- **REQUIREMENT**: Go through the data and copy every line in which "Summary" appears.

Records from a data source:

□ □ □ □ □

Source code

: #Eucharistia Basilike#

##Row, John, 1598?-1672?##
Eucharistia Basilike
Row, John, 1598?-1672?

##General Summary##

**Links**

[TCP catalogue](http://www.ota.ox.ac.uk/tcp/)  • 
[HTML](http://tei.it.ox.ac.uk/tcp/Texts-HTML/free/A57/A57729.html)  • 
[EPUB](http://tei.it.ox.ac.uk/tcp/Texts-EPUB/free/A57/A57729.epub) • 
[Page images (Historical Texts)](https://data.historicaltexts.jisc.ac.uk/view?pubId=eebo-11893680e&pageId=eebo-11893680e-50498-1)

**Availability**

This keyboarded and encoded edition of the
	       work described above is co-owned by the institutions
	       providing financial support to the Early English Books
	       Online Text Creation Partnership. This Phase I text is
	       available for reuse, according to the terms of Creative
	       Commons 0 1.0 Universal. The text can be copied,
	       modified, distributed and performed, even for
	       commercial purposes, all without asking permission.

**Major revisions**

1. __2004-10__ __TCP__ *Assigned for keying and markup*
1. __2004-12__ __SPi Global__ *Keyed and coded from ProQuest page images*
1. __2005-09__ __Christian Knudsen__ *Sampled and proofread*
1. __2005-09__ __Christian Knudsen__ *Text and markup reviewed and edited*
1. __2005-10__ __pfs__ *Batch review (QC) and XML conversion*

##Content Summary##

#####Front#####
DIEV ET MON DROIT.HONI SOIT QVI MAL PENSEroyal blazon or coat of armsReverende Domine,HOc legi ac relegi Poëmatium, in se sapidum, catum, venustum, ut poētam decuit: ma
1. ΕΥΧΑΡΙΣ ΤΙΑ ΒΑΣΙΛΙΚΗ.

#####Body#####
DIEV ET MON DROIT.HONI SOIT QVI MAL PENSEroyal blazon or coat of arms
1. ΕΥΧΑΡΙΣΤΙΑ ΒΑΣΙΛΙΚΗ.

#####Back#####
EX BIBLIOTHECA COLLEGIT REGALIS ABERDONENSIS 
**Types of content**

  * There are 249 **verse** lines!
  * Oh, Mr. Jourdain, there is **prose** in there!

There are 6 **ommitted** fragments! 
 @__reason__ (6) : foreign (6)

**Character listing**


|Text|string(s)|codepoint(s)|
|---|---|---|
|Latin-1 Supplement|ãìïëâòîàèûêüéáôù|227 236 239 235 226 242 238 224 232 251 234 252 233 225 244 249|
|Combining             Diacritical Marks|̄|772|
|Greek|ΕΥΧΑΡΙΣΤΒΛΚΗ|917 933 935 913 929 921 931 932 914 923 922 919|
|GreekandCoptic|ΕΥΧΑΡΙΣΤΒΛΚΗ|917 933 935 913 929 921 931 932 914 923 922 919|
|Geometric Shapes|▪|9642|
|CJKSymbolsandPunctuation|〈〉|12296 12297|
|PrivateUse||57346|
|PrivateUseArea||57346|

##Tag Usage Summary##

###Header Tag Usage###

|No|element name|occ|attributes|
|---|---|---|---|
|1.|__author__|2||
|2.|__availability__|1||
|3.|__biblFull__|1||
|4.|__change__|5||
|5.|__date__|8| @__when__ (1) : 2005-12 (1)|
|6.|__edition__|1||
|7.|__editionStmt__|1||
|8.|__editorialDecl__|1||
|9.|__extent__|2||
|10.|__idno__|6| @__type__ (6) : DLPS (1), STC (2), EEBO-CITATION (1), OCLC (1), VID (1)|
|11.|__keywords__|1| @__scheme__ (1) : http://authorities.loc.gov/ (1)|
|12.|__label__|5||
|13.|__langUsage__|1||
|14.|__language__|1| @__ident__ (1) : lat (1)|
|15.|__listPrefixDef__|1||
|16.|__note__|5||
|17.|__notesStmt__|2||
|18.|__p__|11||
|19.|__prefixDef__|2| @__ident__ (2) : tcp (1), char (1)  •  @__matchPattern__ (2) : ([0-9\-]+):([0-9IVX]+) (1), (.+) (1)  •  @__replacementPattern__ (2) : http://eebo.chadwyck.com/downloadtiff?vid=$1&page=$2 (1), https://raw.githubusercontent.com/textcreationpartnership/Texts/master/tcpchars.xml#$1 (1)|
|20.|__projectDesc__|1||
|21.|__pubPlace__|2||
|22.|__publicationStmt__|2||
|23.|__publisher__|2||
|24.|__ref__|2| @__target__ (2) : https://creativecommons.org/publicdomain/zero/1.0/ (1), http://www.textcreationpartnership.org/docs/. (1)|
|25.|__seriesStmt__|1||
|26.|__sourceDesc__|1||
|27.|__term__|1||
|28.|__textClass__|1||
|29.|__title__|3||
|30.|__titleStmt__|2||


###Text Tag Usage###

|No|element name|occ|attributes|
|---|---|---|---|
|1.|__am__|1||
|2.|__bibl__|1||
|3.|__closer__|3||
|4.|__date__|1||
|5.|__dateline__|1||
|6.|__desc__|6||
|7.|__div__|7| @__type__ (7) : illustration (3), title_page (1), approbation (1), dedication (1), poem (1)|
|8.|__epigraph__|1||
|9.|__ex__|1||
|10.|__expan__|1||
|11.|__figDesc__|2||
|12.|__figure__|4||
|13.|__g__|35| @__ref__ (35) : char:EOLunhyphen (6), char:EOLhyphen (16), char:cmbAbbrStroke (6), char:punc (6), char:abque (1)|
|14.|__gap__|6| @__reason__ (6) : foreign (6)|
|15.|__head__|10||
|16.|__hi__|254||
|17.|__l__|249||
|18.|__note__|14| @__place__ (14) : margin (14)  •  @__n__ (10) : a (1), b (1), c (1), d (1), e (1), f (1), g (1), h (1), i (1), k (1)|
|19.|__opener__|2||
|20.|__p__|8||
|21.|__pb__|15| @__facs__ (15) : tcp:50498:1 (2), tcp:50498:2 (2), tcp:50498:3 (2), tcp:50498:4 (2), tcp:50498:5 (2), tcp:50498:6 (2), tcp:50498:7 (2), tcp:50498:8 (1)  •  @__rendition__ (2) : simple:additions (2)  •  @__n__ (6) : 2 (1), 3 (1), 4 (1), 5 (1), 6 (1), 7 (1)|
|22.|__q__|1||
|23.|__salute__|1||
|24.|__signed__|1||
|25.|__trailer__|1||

□ □ □ □ □

- **THE COMPLETED TASK**:
##General Summary##
##Content Summary##
##Tag Usage Summary##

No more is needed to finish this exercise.